Each entry listed below should be reproduced word for word.

Stored data

↓↓↓

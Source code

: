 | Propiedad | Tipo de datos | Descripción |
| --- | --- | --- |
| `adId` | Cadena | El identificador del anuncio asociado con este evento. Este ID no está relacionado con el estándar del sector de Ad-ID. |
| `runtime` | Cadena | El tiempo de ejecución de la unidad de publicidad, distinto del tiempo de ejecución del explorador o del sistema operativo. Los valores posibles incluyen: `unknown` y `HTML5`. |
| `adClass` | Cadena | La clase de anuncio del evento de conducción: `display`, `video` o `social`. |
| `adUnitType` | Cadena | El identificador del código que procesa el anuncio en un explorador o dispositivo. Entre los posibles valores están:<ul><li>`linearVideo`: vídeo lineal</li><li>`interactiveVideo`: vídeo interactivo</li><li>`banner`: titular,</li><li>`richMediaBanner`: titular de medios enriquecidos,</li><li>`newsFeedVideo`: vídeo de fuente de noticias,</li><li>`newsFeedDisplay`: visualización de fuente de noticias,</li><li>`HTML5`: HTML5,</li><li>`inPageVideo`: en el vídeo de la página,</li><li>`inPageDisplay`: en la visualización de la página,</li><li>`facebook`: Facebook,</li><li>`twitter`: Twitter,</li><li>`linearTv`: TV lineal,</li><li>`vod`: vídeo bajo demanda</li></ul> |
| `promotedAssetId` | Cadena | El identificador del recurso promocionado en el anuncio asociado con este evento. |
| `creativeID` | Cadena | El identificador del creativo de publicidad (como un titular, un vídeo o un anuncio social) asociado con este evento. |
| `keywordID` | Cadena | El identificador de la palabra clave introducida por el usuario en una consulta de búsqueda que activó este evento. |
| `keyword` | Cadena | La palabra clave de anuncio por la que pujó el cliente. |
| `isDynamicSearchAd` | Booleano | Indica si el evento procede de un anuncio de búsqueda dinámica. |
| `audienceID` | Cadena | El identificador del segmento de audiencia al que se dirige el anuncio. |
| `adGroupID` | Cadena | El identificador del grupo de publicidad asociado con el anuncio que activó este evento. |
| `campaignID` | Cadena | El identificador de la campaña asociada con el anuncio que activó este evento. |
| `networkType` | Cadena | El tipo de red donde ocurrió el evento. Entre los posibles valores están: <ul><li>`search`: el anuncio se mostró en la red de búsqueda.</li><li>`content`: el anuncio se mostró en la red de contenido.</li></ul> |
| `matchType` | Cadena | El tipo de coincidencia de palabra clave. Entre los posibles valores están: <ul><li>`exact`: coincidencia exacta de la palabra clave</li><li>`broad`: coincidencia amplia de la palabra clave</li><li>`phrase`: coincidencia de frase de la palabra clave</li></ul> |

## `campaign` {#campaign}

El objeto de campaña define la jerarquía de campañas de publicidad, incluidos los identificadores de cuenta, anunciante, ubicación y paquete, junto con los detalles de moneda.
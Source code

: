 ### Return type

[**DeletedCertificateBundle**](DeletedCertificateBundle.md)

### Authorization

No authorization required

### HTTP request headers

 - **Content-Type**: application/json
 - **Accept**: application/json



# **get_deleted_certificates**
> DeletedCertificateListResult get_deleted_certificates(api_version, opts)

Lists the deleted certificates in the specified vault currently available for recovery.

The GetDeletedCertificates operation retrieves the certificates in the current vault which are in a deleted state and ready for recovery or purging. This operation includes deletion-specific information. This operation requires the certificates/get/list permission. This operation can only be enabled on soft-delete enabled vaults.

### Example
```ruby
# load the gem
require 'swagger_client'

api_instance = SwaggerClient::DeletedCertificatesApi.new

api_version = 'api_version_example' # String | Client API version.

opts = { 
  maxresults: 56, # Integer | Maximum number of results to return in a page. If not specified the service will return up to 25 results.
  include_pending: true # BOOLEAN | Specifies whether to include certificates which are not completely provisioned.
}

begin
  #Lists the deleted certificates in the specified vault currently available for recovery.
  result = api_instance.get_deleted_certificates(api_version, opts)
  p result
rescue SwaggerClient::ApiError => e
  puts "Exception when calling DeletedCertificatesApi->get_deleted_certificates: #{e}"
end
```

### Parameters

↑↑↑

Exercise response →
Source code

: | Propiedad | Tipo de datos | Descripción |
| --- | --- | --- |
| `adId` | Cadena | El identificador del anuncio asociado con este evento. Este ID no está relacionado con el estándar del sector de Ad-ID. |
| `runtime` | Cadena | El tiempo de ejecución de la unidad de publicidad, distinto del tiempo de ejecución del explorador o del sistema operativo. Los valores posibles incluyen: `unknown` y `HTML5`. |
| `adClass` | Cadena | La clase de anuncio del evento de conducción: `display`, `video` o `social`. |
| `adUnitType` | Cadena | El identificador del código que procesa el anuncio en un explorador o dispositivo. Entre los posibles valores están:<ul><li>`linearVideo`: vídeo lineal</li><li>`interactiveVideo`: vídeo interactivo</li><li>`banner`: titular,</li><li>`richMediaBanner`: titular de medios enriquecidos,</li><li>`newsFeedVideo`: vídeo de fuente de noticias,</li><li>`newsFeedDisplay`: visualización de fuente de noticias,</li><li>`HTML5`: HTML5,</li><li>`inPageVideo`: en el vídeo de la página,</li><li>`inPageDisplay`: en la visualización de la página,</li><li>`facebook`: Facebook,</li><li>`twitter`: Twitter,</li><li>`linearTv`: TV lineal,</li><li>`vod`: vídeo bajo demanda</li></ul> |
| `promotedAssetId` | Cadena | El identificador del recurso promocionado en el anuncio asociado con este evento. |
| `creativeID` | Cadena | El identificador del creativo de publicidad (como un titular, un vídeo o un anuncio social) asociado con este evento. |
| `keywordID` | Cadena | El identificador de la palabra clave introducida por el usuario en una consulta de búsqueda que activó este evento. |
| `keyword` | Cadena | La palabra clave de anuncio por la que pujó el cliente. |
| `isDynamicSearchAd` | Booleano | Indica si el evento procede de un anuncio de búsqueda dinámica. |
| `audienceID` | Cadena | El identificador del segmento de audiencia al que se dirige el anuncio. |
| `adGroupID` | Cadena | El identificador del grupo de publicidad asociado con el anuncio que activó este evento. |
| `campaignID` | Cadena | El identificador de la campaña asociada con el anuncio que activó este evento. |
| `networkType` | Cadena | El tipo de red donde ocurrió el evento. Entre los posibles valores están: <ul><li>`search`: el anuncio se mostró en la red de búsqueda.</li><li>`content`: el anuncio se mostró en la red de contenido.</li></ul> |
| `matchType` | Cadena | El tipo de coincidencia de palabra clave. Entre los posibles valores están: <ul><li>`exact`: coincidencia exacta de la palabra clave</li><li>`broad`: coincidencia amplia de la palabra clave</li><li>`phrase`: coincidencia de frase de la palabra clave</li></ul> |

## `campaign` {#campaign}

El objeto de campaña define la jerarquía de campañas de publicidad, incluidos los identificadores de cuenta, anunciante, ubicación y paquete, junto con los detalles de moneda.
Source code

: ### Return type

[**DeletedCertificateBundle**](DeletedCertificateBundle.md)

### Authorization

No authorization required

### HTTP request headers

 - **Content-Type**: application/json
 - **Accept**: application/json



# **get_deleted_certificates**
> DeletedCertificateListResult get_deleted_certificates(api_version, opts)

Lists the deleted certificates in the specified vault currently available for recovery.

The GetDeletedCertificates operation retrieves the certificates in the current vault which are in a deleted state and ready for recovery or purging. This operation includes deletion-specific information. This operation requires the certificates/get/list permission. This operation can only be enabled on soft-delete enabled vaults.

### Example
```ruby
# load the gem
require 'swagger_client'

api_instance = SwaggerClient::DeletedCertificatesApi.new

api_version = 'api_version_example' # String | Client API version.

opts = { 
  maxresults: 56, # Integer | Maximum number of results to return in a page. If not specified the service will return up to 25 results.
  include_pending: true # BOOLEAN | Specifies whether to include certificates which are not completely provisioned.
}

begin
  #Lists the deleted certificates in the specified vault currently available for recovery.
  result = api_instance.get_deleted_certificates(api_version, opts)
  p result
rescue SwaggerClient::ApiError => e
  puts "Exception when calling DeletedCertificatesApi->get_deleted_certificates: #{e}"
end
```

### Parameters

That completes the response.